# Input material:
((
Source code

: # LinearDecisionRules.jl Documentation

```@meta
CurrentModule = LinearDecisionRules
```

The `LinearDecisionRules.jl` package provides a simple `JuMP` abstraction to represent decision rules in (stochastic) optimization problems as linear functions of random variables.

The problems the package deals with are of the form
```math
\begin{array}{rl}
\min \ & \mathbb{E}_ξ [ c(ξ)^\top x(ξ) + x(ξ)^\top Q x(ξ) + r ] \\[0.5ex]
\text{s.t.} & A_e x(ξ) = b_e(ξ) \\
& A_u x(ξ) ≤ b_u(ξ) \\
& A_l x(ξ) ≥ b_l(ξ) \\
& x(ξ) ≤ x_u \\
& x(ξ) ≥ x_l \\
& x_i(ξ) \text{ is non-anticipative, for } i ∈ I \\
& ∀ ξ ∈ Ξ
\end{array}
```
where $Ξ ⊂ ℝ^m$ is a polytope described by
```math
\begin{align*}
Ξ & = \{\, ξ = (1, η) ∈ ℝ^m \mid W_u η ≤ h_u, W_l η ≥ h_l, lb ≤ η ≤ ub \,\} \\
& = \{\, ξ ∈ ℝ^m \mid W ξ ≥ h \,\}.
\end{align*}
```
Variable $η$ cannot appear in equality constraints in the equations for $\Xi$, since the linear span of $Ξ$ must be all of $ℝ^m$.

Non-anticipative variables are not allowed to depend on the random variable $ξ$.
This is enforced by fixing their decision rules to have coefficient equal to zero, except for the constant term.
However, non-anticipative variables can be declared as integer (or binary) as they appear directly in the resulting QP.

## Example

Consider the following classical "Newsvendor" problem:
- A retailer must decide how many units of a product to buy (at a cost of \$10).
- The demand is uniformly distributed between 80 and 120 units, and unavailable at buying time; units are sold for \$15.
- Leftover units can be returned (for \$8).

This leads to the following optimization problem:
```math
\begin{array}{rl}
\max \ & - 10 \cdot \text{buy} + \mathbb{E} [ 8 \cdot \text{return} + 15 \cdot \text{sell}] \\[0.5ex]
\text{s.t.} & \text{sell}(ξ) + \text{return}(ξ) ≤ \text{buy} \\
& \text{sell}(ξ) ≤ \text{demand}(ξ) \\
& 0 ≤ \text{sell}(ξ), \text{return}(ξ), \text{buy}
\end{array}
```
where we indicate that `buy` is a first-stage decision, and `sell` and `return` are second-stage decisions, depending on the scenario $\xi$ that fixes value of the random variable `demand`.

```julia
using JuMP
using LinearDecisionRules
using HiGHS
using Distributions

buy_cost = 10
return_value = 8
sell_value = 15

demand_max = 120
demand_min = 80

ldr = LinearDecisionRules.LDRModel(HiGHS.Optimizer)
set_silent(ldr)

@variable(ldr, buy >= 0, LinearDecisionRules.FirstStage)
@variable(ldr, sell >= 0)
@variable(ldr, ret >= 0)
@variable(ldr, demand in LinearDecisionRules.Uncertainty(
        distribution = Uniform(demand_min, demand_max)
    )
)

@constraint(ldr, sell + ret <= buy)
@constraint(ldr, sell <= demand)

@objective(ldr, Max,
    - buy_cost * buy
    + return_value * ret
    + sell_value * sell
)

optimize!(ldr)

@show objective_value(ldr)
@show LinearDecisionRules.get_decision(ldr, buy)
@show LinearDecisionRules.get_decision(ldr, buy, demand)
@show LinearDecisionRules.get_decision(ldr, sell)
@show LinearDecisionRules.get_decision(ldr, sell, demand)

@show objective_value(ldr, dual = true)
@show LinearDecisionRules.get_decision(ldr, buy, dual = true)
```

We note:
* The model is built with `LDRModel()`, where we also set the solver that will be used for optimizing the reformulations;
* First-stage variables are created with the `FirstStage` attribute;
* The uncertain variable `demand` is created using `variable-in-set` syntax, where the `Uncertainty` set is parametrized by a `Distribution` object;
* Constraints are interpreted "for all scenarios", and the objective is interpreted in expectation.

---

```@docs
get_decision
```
))
# Instructions for the task:
Wherever the string "package" appears in the listing above, show the whole line.

# Solution to this exercise:
The `LinearDecisionRules.jl` package provides a simple `JuMP` abstraction to represent decision rules in (stochastic) optimization problems as linear functions of random variables.
The problems the package deals with are of the form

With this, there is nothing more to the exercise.